Sommerreligion

Es riecht nach Sommer. Die Corona-Maßnahmen werden gelockert, es zieht uns ins Freie. Schritt für Schritt werden wohl auch die Reisebeschränkungen aufgehoben, wir wagen es, Sommeraktivitäten zu planen. Was macht das mit uns? Hat das Sommergefühl auch etwas mit Kirche und Religion zu tun?

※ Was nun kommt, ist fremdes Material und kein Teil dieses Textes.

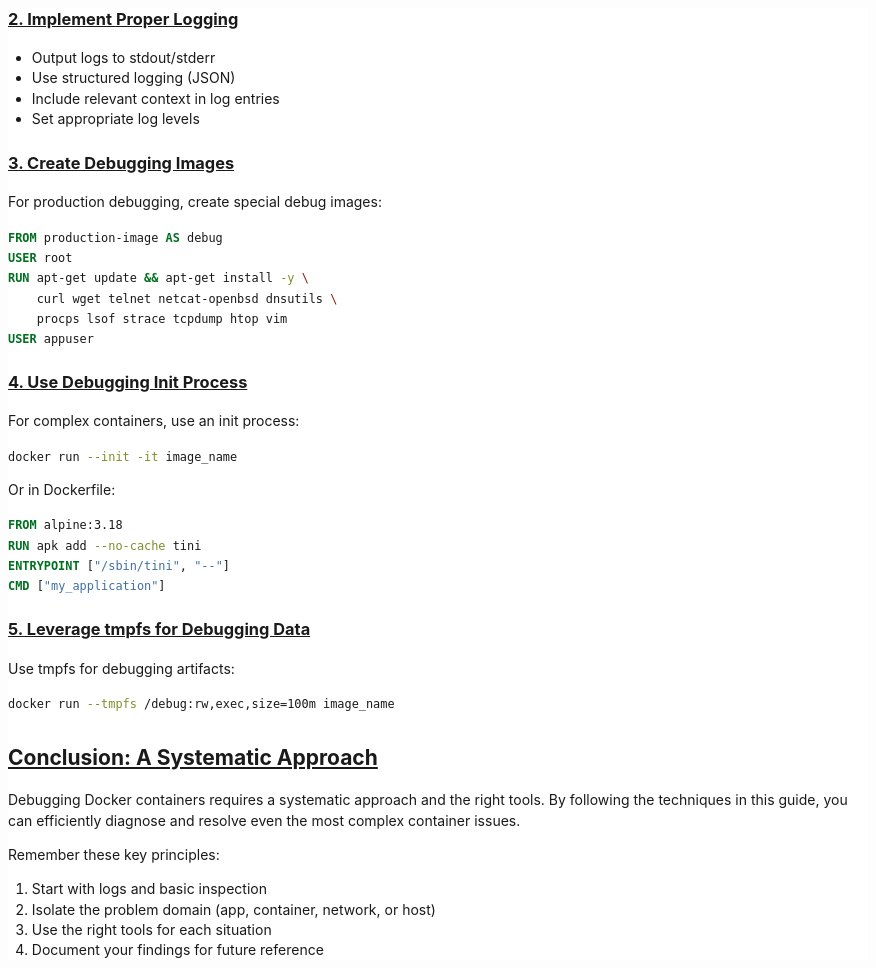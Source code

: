 ### [2. Implement Proper Logging](#proper-logging)

- Output logs to stdout/stderr
- Use structured logging (JSON)
- Include relevant context in log entries
- Set appropriate log levels

### [3. Create Debugging Images](#debugging-images)

For production debugging, create special debug images:

```dockerfile
FROM production-image AS debug
USER root
RUN apt-get update && apt-get install -y \
    curl wget telnet netcat-openbsd dnsutils \
    procps lsof strace tcpdump htop vim
USER appuser
```

### [4. Use Debugging Init Process](#init-process)

For complex containers, use an init process:

```bash
docker run --init -it image_name
```

Or in Dockerfile:

```dockerfile
FROM alpine:3.18
RUN apk add --no-cache tini
ENTRYPOINT ["/sbin/tini", "--"]
CMD ["my_application"]
```

### [5. Leverage tmpfs for Debugging Data](#tmpfs-debugging)

Use tmpfs for debugging artifacts:

```bash
docker run --tmpfs /debug:rw,exec,size=100m image_name
```

## [Conclusion: A Systematic Approach](#conclusion)

Debugging Docker containers requires a systematic approach and the right tools. By following the techniques in this guide, you can efficiently diagnose and resolve even the most complex container issues.

Remember these key principles:
1. Start with logs and basic inspection
2. Isolate the problem domain (app, container, network, or host)
3. Use the right tools for each situation
4. Document your findings for future reference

Der leider viel zu früh verstorbene Theologe und Autor Thomas Meurer ist jedenfalls dieser Meinung:

„Man mag sagen, was man will“, schreibt Heinrich Heine in seinen „Reisebildern“, „der Katholizismus ist eine gute Sommerreligion.“ Einen grünseidenen Vorhang zur Seite schiebend, der den Eingang des Domes bedeckt, tritt der Dichter in eines der italienischen Gotteshäuser ein, und sofort, so erzählt er weiter, werden ihm Leib und Herz „angenehm erfrischt von der lieblichen Luft, die dort weht und von dem besänftigend magischen Licht, das durch die buntbemalten Fenster auf die betende Versammlung herabfließt.“ Von einem solchen Ort, der zu Zeiten, wo draußen die Sonne sticht und die Hitze brütet, mit seinem gedämpften Licht und seiner wehenden Kühle zum Verweilen einlade, habe man in unserem protestantischen Norddeutschland gar keinen Begriff, so Heine, „wo die Kirchen nicht so komfortabel gebaut sind und das Licht so frech durch die unbemalten Vernunftscheiben hineinschießt und selbst die kühlen Predigten vor der Hitze nicht schützen.“

Wer sich in den anstehenden Sommerwochen vielleicht eher durch Zufall mitten an einem strahlenden Sommertag in eine Kirche verirrt, wird ähnliche Erfahrungen machen. Und vielleicht stimmt es ja wirklich, dass wenigstens einmal im Jahr die eigene Religion auch eine „Sommerreligion“ sein darf; dass sie mal nicht weise und klug sein muss, sondern unmündig und kindlich leichten Herzens sein darf; dass sie denen Ruhe verschafft, deren Alltag aus schweren Lasten besteht. „Wer sich darin erschöpft, hinter die Bilder zu gucken, der verliert sie,“ sagt der Religionspädagoge Fulbert Steffensky. Wenigstens ab und an muss man damit innehalten, Kirche und Religion immer analysieren, durchschauen und kritisieren zu wollen, Stattdessen darf man eintauchen in die Bilder, Räume und Riten und daraus Kraft ziehen. Auch das ist Religion: ein Ort der Ruhe für die Seele. Vielleicht heute mehr denn je.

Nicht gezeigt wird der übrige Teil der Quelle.